**Work task**
Look for the string "Your" in the material below. Copy every line where you find it.

**Records for this exercise**
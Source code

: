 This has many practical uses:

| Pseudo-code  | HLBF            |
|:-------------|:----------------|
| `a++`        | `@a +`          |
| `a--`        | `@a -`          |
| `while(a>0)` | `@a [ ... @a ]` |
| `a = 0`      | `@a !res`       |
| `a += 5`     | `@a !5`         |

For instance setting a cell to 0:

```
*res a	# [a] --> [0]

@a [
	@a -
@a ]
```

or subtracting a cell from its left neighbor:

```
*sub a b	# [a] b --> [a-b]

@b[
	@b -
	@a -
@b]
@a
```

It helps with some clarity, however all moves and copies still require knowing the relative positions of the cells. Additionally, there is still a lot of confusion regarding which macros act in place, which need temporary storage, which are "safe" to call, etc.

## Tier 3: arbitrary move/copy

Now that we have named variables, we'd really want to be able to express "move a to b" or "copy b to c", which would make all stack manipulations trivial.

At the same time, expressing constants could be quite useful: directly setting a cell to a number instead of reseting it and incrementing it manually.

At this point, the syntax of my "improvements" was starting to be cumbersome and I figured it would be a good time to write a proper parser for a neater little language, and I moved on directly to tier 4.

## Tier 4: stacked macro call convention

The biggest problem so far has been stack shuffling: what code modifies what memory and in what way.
* * *
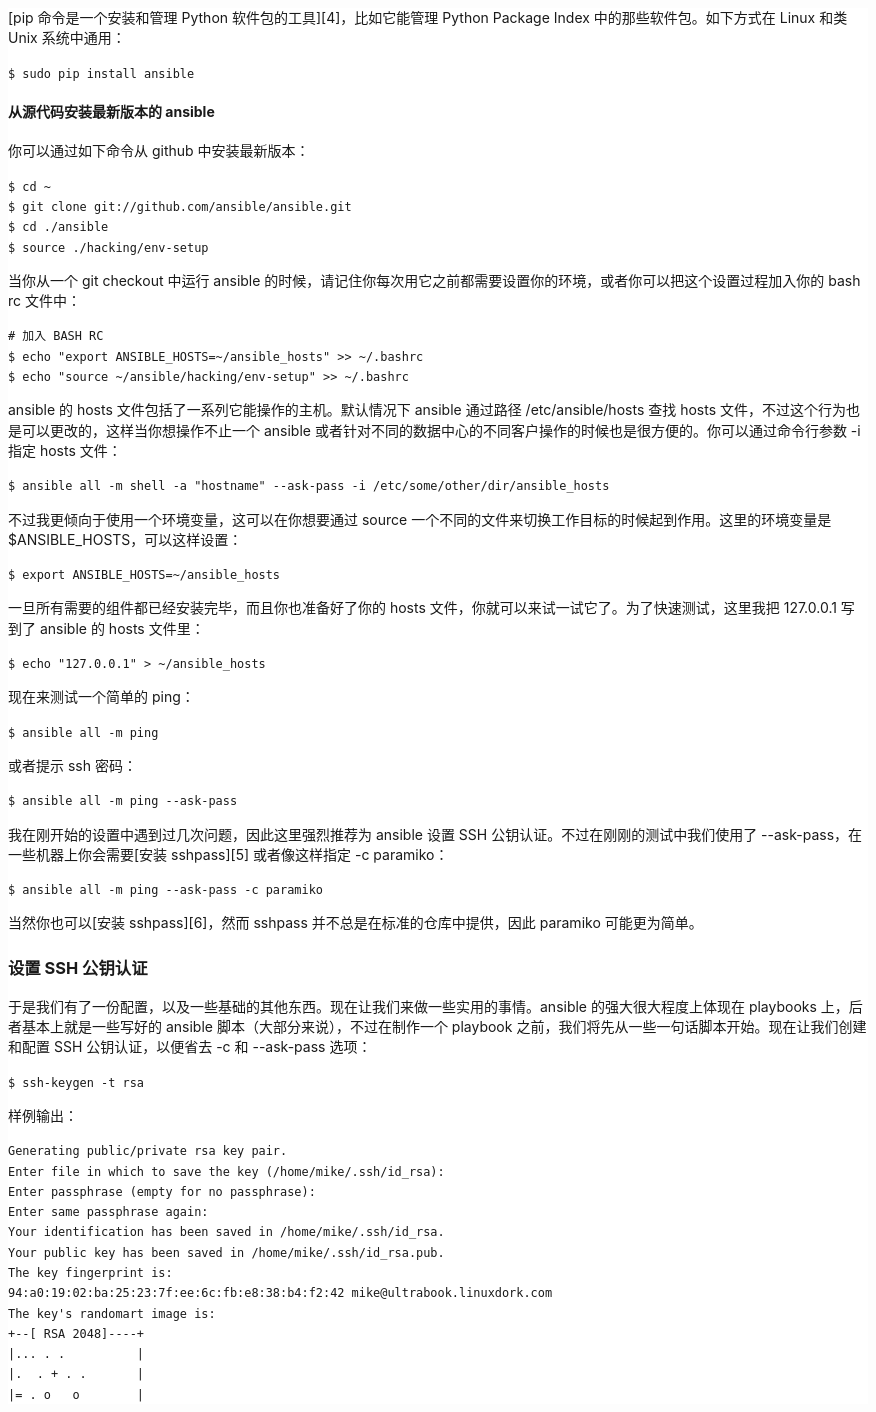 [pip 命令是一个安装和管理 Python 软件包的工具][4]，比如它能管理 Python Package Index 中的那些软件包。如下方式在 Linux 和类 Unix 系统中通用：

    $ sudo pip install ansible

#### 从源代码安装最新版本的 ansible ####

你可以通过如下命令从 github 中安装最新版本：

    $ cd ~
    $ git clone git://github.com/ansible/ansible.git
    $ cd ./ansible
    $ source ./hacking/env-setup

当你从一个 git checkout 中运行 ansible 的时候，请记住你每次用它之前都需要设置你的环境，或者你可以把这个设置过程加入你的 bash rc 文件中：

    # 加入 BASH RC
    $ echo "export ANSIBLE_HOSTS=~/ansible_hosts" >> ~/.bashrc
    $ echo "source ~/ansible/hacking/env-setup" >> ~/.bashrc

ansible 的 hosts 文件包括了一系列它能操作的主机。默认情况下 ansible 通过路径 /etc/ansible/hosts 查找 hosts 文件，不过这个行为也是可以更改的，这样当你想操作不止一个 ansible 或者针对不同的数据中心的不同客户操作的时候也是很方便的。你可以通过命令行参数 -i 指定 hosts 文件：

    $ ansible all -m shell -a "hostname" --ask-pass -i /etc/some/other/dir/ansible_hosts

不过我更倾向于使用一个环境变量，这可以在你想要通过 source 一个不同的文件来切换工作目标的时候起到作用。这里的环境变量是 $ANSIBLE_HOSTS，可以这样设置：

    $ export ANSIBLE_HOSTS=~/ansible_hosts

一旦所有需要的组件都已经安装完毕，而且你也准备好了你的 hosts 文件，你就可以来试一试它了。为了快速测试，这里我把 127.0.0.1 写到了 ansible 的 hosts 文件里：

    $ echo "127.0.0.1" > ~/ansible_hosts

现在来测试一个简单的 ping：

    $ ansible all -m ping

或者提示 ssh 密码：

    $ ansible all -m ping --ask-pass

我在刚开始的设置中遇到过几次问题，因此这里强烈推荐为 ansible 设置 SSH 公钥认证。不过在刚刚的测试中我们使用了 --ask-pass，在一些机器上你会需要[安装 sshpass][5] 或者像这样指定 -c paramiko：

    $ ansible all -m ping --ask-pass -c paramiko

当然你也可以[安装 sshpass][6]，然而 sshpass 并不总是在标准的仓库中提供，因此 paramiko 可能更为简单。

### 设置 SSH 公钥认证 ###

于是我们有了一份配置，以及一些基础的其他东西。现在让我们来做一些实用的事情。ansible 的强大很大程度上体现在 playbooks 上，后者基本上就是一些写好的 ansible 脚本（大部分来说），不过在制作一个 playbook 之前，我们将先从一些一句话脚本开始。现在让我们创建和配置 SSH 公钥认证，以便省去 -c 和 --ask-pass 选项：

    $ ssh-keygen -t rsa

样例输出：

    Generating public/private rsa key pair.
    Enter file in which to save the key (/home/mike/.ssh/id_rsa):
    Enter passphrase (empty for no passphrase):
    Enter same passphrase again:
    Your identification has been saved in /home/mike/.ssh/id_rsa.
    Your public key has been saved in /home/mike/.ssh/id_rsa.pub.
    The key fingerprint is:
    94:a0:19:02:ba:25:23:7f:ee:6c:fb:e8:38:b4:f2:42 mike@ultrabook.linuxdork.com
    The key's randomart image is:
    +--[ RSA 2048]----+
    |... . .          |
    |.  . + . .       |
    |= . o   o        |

**Result of this exercise**
    Your identification has been saved in /home/mike/.ssh/id_rsa.
    Your public key has been saved in /home/mike/.ssh/id_rsa.pub.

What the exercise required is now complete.